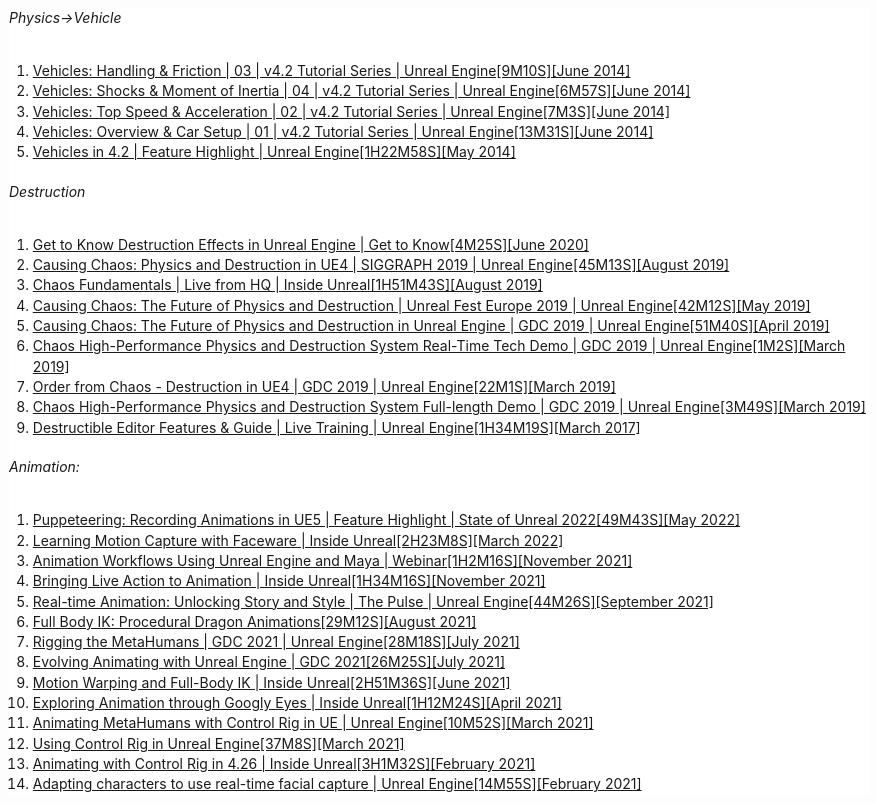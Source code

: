 
###### Physics->Vehicle
1. [Vehicles: Handling & Friction | 03 | v4.2 Tutorial Series | Unreal Engine[9M10S][June 2014]](https://www.youtube.com/watch?v=6vFZ9alQKqI)
2. [Vehicles: Shocks & Moment of Inertia | 04 | v4.2 Tutorial Series | Unreal Engine[6M57S][June 2014]](https://www.youtube.com/watch?v=dffa5u44nGw)
3. [Vehicles: Top Speed & Acceleration | 02 | v4.2 Tutorial Series | Unreal Engine[7M3S][June 2014]](https://www.youtube.com/watch?v=2NforiLmU24)
4. [Vehicles: Overview & Car Setup | 01 | v4.2 Tutorial Series | Unreal Engine[13M31S][June 2014]](https://www.youtube.com/watch?v=9ariPx6M33o)
5. [Vehicles in 4.2 | Feature Highlight | Unreal Engine[1H22M58S][May 2014]](https://www.youtube.com/watch?v=e_kJ5T1KurQ)


###### Destruction
1. [Get to Know Destruction Effects in Unreal Engine | Get to Know[4M25S][June 2020]](https://www.youtube.com/watch?v=wZN2ZTzaDU4)
2. [Causing Chaos: Physics and Destruction in UE4 | SIGGRAPH 2019 | Unreal Engine[45M13S][August 2019]](https://www.youtube.com/watch?v=y2QIpPTv6yU)
3. [Chaos Fundamentals | Live from HQ | Inside Unreal[1H51M43S][August 2019]](https://www.youtube.com/watch?v=hx9dHgcN0bE)
4. [Causing Chaos: The Future of Physics and Destruction | Unreal Fest Europe 2019 | Unreal Engine[42M12S][May 2019]](https://www.youtube.com/watch?v=mwbSi2R49ZY)
5. [Causing Chaos: The Future of Physics and Destruction in Unreal Engine | GDC 2019 | Unreal Engine[51M40S][April 2019]](https://www.youtube.com/watch?v=6T8LzaIq3Qs)
6. [Chaos High-Performance Physics and Destruction System Real-Time Tech Demo | GDC 2019 | Unreal Engine[1M2S][March 2019]](https://www.youtube.com/watch?v=fnuWG2I2QCY)
7. [Order from Chaos - Destruction in UE4 | GDC 2019 | Unreal Engine[22M1S][March 2019]](https://www.youtube.com/watch?v=iFKzXnIiH50)
8. [Chaos High-Performance Physics and Destruction System Full-length Demo | GDC 2019 | Unreal Engine[3M49S][March 2019]](https://www.youtube.com/watch?v=u3ktiewcLpo)
9. [Destructible Editor Features & Guide | Live Training | Unreal Engine[1H34M19S][March 2017]](https://www.youtube.com/watch?v=QyuvmZvsLdU)


###### Animation:
1. [Puppeteering: Recording Animations in UE5 | Feature Highlight | State of Unreal 2022[49M43S][May 2022]](https://www.youtube.com/watch?v=r1fHOS4XaeE)
2. [Learning Motion Capture with Faceware | Inside Unreal[2H23M8S][March 2022]](https://www.youtube.com/watch?v=DXIAlFavLEg)
3. [Animation Workflows Using Unreal Engine and Maya | Webinar[1H2M16S][November 2021]](https://www.youtube.com/watch?v=Ddu7TAICAXw)
4. [Bringing Live Action to Animation | Inside Unreal[1H34M16S][November 2021]](https://www.youtube.com/watch?v=0PzIfcf-f7k)
5. [Real-time Animation: Unlocking Story and Style | The Pulse | Unreal Engine[44M26S][September 2021]](https://www.youtube.com/watch?v=9JiMSoIDgYY)
6. [Full Body IK: Procedural Dragon Animations[29M12S][August 2021]](https://www.youtube.com/watch?v=Z8eqaFG7lZQ)
7. [Rigging the MetaHumans | GDC 2021 | Unreal Engine[28M18S][July 2021]](https://www.youtube.com/watch?v=X3QILs0tkYs)
8. [Evolving Animating with Unreal Engine | GDC 2021[26M25S][July 2021]](https://www.youtube.com/watch?v=AN9lgUXQNWM)
9. [Motion Warping and Full-Body IK | Inside Unreal[2H51M36S][June 2021]](https://www.youtube.com/watch?v=SM_AR-oZ-1k)
10. [Exploring Animation through Googly Eyes | Inside Unreal[1H12M24S][April 2021]](https://www.youtube.com/watch?v=cqlotqeY2Ds)
11. [Animating MetaHumans with Control Rig in UE | Unreal Engine[10M52S][March 2021]](https://www.youtube.com/watch?v=2k2gNc_7CT0)
12. [Using Control Rig in Unreal Engine[37M8S][March 2021]](https://www.youtube.com/watch?v=y2WzNvJZk0E)
13. [Animating with Control Rig in 4.26 | Inside Unreal[3H1M32S][February 2021]](https://www.youtube.com/watch?v=UyCziUcnqxM)
14. [Adapting characters to use real-time facial capture | Unreal Engine[14M55S][February 2021]](https://www.youtube.com/watch?v=qlACuA0Z73s)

Work task >> Nothing but the lines from the one that contains "13. [Animating with" through the end of the data above should appear, each reproduced exactly.

Task result >>
13. [Animating with Control Rig in 4.26 | Inside Unreal[3H1M32S][February 2021]](https://www.youtube.com/watch?v=UyCziUcnqxM)
14. [Adapting characters to use real-time facial capture | Unreal Engine[14M55S][February 2021]](https://www.youtube.com/watch?v=qlACuA0Z73s)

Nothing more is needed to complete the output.